While you can use any of these options, I would recommend using the apikey library, as it’s the most secure and the easiest to use. If you continue with programming, you will likely end up using the .zshrc or .bashrc method, but for now, the apikey library is the best option.

Making API Requests

Now that we have our api key stored securely, let’s try to get data about characters from The One API. We can do this by updating our url variable to include the /character endpoint.

the_one_api_key = apikey.load("THE_ONE_API_KEY")
authorization_headers = {
	'Authorization': 'Bearer ' + the_one_api_key
}
url = 'https://the-one-api.dev/v2/character'
response = requests.get(url, headers=authorization_headers)
if response.status_code == 200:
	print(response.json())
else:
	print(response.status_code)

This should show a much larger amount of data, including information about all the characters from the Lord of the Rings series in this database. You’ll notice that the data is structured in a similar way to the data about books, with a list of characters and some other information about the data that was returned.

{'docs': [{'_id': '5cd99d4bde30eff6ebccfbbe',
   'name': 'Adanel',
   'wikiUrl': 'http://lotr.wikia.com//wiki/Adanel',
   'race': 'Human',
   'birth': None,
   'gender': 'Female',
   'death': None,
   'hair': None,
   'height': None,
   'realm': None,
   'spouse': 'Belemir'},
  {'_id': '5cd99d4bde30eff6ebccfbbf',
   'name': 'Adrahil I',
   'wikiUrl': 'http://lotr.wikia.com//wiki/Adrahil_I',
   'race': 'Human',
   'birth': 'Before ,TA 1944',
   'gender': 'Male',
   'death': 'Late ,Third Age',
   'hair': None,
   'height': None,
   'realm': None,
   'spouse': None},
  {'_id': '5cd99d4bde30eff6ebccfbc0',
   'name': 'Adrahil II',
   'wikiUrl': 'http://lotr.wikia.com//wiki/Adrahil_II',
...
 'total': 933,
 'limit': 1000,
 'offset': 0,
 'page': 1,
 'pages': 1}

Since the api response is in json format, we can work with it similar to working with a dictionary.

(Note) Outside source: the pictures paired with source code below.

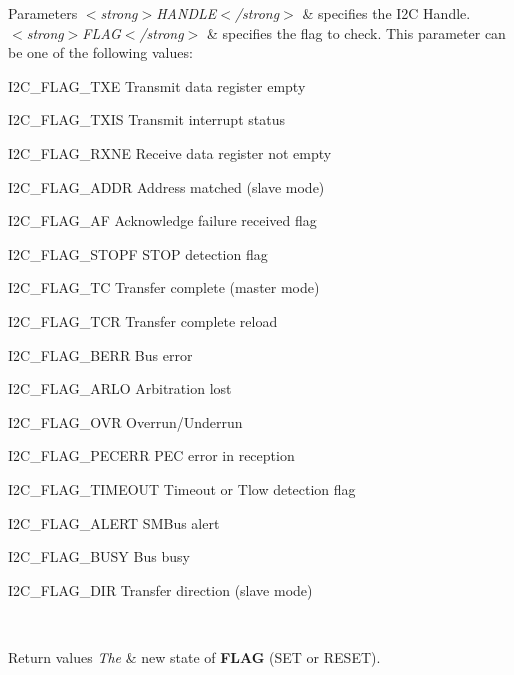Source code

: \begin{DoxyParams}{Parameters}
{\em $<$strong$>$\+H\+A\+N\+D\+L\+E$<$/strong$>$} & specifies the I2C Handle. \\
\hline
{\em $<$strong$>$\+F\+L\+A\+G$<$/strong$>$} & specifies the flag to check. This parameter can be one of the following values\+: \begin{DoxyItemize}
\item I2\+C\+\_\+\+F\+L\+A\+G\+\_\+\+T\+XE Transmit data register empty \item I2\+C\+\_\+\+F\+L\+A\+G\+\_\+\+T\+X\+IS Transmit interrupt status \item I2\+C\+\_\+\+F\+L\+A\+G\+\_\+\+R\+X\+NE Receive data register not empty \item I2\+C\+\_\+\+F\+L\+A\+G\+\_\+\+A\+D\+DR Address matched (slave mode) \item I2\+C\+\_\+\+F\+L\+A\+G\+\_\+\+AF Acknowledge failure received flag \item I2\+C\+\_\+\+F\+L\+A\+G\+\_\+\+S\+T\+O\+PF S\+T\+OP detection flag \item I2\+C\+\_\+\+F\+L\+A\+G\+\_\+\+TC Transfer complete (master mode) \item I2\+C\+\_\+\+F\+L\+A\+G\+\_\+\+T\+CR Transfer complete reload \item I2\+C\+\_\+\+F\+L\+A\+G\+\_\+\+B\+E\+RR Bus error \item I2\+C\+\_\+\+F\+L\+A\+G\+\_\+\+A\+R\+LO Arbitration lost \item I2\+C\+\_\+\+F\+L\+A\+G\+\_\+\+O\+VR Overrun/\+Underrun \item I2\+C\+\_\+\+F\+L\+A\+G\+\_\+\+P\+E\+C\+E\+RR P\+EC error in reception \item I2\+C\+\_\+\+F\+L\+A\+G\+\_\+\+T\+I\+M\+E\+O\+UT Timeout or Tlow detection flag \item I2\+C\+\_\+\+F\+L\+A\+G\+\_\+\+A\+L\+E\+RT S\+M\+Bus alert \item I2\+C\+\_\+\+F\+L\+A\+G\+\_\+\+B\+U\+SY Bus busy \item I2\+C\+\_\+\+F\+L\+A\+G\+\_\+\+D\+IR Transfer direction (slave mode)\end{DoxyItemize}
\\
\hline
\end{DoxyParams}

\begin{DoxyRetVals}{Return values}
{\em The} & new state of {\bfseries{F\+L\+AG}} (S\+ET or R\+E\+S\+ET). \\
\hline
\end{DoxyRetVals}
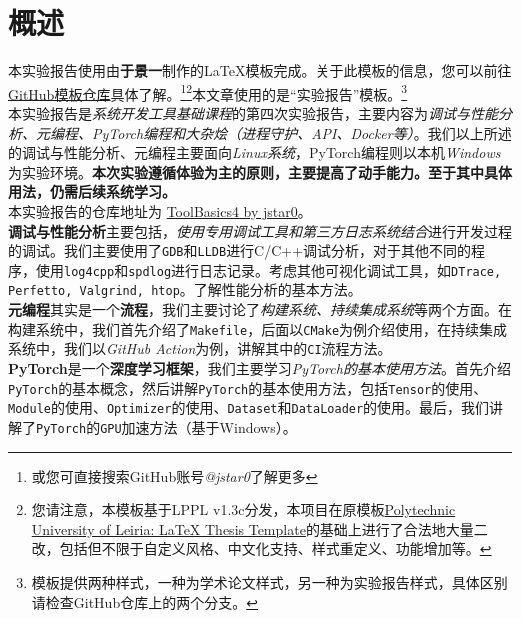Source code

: \thispagestyle{plain} %
\chapter*{概述} %
\label{cp:abstract}

本实验报告使用由\textbf{于景一}制作的\LaTeX{}模板完成。关于此模板的信息，您可以前往\href{https://github.com/jstar0/LaTeXTemplate/}{GitHub模板仓库}具体了解。\footnote{或您可直接搜索GitHub账号\textit{@jstar0}了解更多}\footnote{您请注意，本模板基于LPPL v1.3c分发，本项目在原模板\href{https://github.com/joseareia/ipleiria-thesis}{Polytechnic University of Leiria: LaTeX Thesis Template}的基础上进行了合法地大量二改，包括但不限于自定义风格、中文化支持、样式重定义、功能增加等。}本文章使用的是“实验报告”模板。\footnote{模板提供两种样式，一种为学术论文样式，另一种为实验报告样式，具体区别请检查GitHub仓库上的两个分支。}\\

本实验报告是\textit{系统开发工具基础课程}的第四次实验报告，主要内容为\textit{调试与性能分析、元编程、PyTorch编程和大杂烩（进程守护、API、Docker等）}。我们以上所述的调试与性能分析、元编程主要面向\textit{Linux系统}，PyTorch编程则以本机\textit{Windows}为实验环境。\textbf{本次实验遵循体验为主的原则，主要提高了动手能力。至于其中具体用法，仍需后续系统学习。}\\

本实验报告的仓库地址为 \href{https://github.com/jstar0/ToolBasics4}{ToolBasics4 by jstar0}。\\

\textbf{调试与性能分析}主要包括，\textit{使用专用调试工具和第三方日志系统结合}进行开发过程的调试。我们主要使用了\texttt{GDB}和\texttt{LLDB}进行C/C++调试分析，对于其他不同的程序，使用\texttt{log4cpp}和\texttt{spdlog}进行日志记录。考虑其他可视化调试工具，如\texttt{DTrace, Perfetto, Valgrind, htop}。了解性能分析的基本方法。\\

\textbf{元编程}其实是一个\textbf{流程}，我们主要讨论了\textit{构建系统、持续集成系统}等两个方面。在构建系统中，我们首先介绍了\texttt{Makefile}，后面以\texttt{CMake}为例介绍使用，在持续集成系统中，我们以\textit{GitHub Action}为例，讲解其中的\texttt{CI}流程方法。\\

\textbf{PyTorch}是一个\textbf{深度学习框架}，我们主要学习\textit{PyTorch的基本使用方法}。首先介绍\texttt{PyTorch}的基本概念，然后讲解\texttt{PyTorch}的基本使用方法，包括\texttt{Tensor}的使用、\texttt{Module}的使用、\texttt{Optimizer}的使用、\texttt{Dataset}和\texttt{DataLoader}的使用。最后，我们讲解了\texttt{PyTorch}的\texttt{GPU}加速方法（基于Windows）。\\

For example, we can see all the keys in the response by using the .keys() method.

response.json().keys()

This should show the following:

dict_keys(['docs', 'total', 'limit', 'offset', 'page', 'pages'])

We can access the total key to see how many characters are in the database.

response.json()['total']

This should return 933, which means that there are 933 characters in the database. We can also loop through the docs key to see each character.

for character in response.json()['docs']:
	print(character)

This should show a list of dictionaries, each of which contains information about a character from the Lord of the Rings series. You’ll notice that each character has an _id, a name, a wikiUrl, a race, a birth, a gender, a death, a hair, a height, a realm, and a spouse.

So if we only wanted to see the data about a certain character, like Galadriel, we could loop through the characters and print out the data for Galadriel.

for character in response.json()['docs']:
	if character['name'] == 'Galadriel':
		print(character)

Which would return the following data:

{'_id': '5cd99d4bde30eff6ebccfd06', 'name': 'Galadriel', 'wikiUrl': 'http://lotr.wikia.com//wiki/Galadriel', 'race': 'Elf', 'birth': 'YT 1362', 'gender': 'Female', 'death': 'Still alive: Departed over the sea on ,September 29 ,3021', 'hair': 'Golden', 'height': 'Tall', 'realm': 'Eregion,Lothlórien,Caras Galadhon', 'spouse': 'Celeborn'}

While we can do this using Python, we could also change our URL to only get data about Galadriel. We can do this by adding a query parameter to our URL.

url = 'https://the-one-api.dev/v2/character?name=Galadriel'
response = requests.get(url, headers=authorization_headers)
print(response.json())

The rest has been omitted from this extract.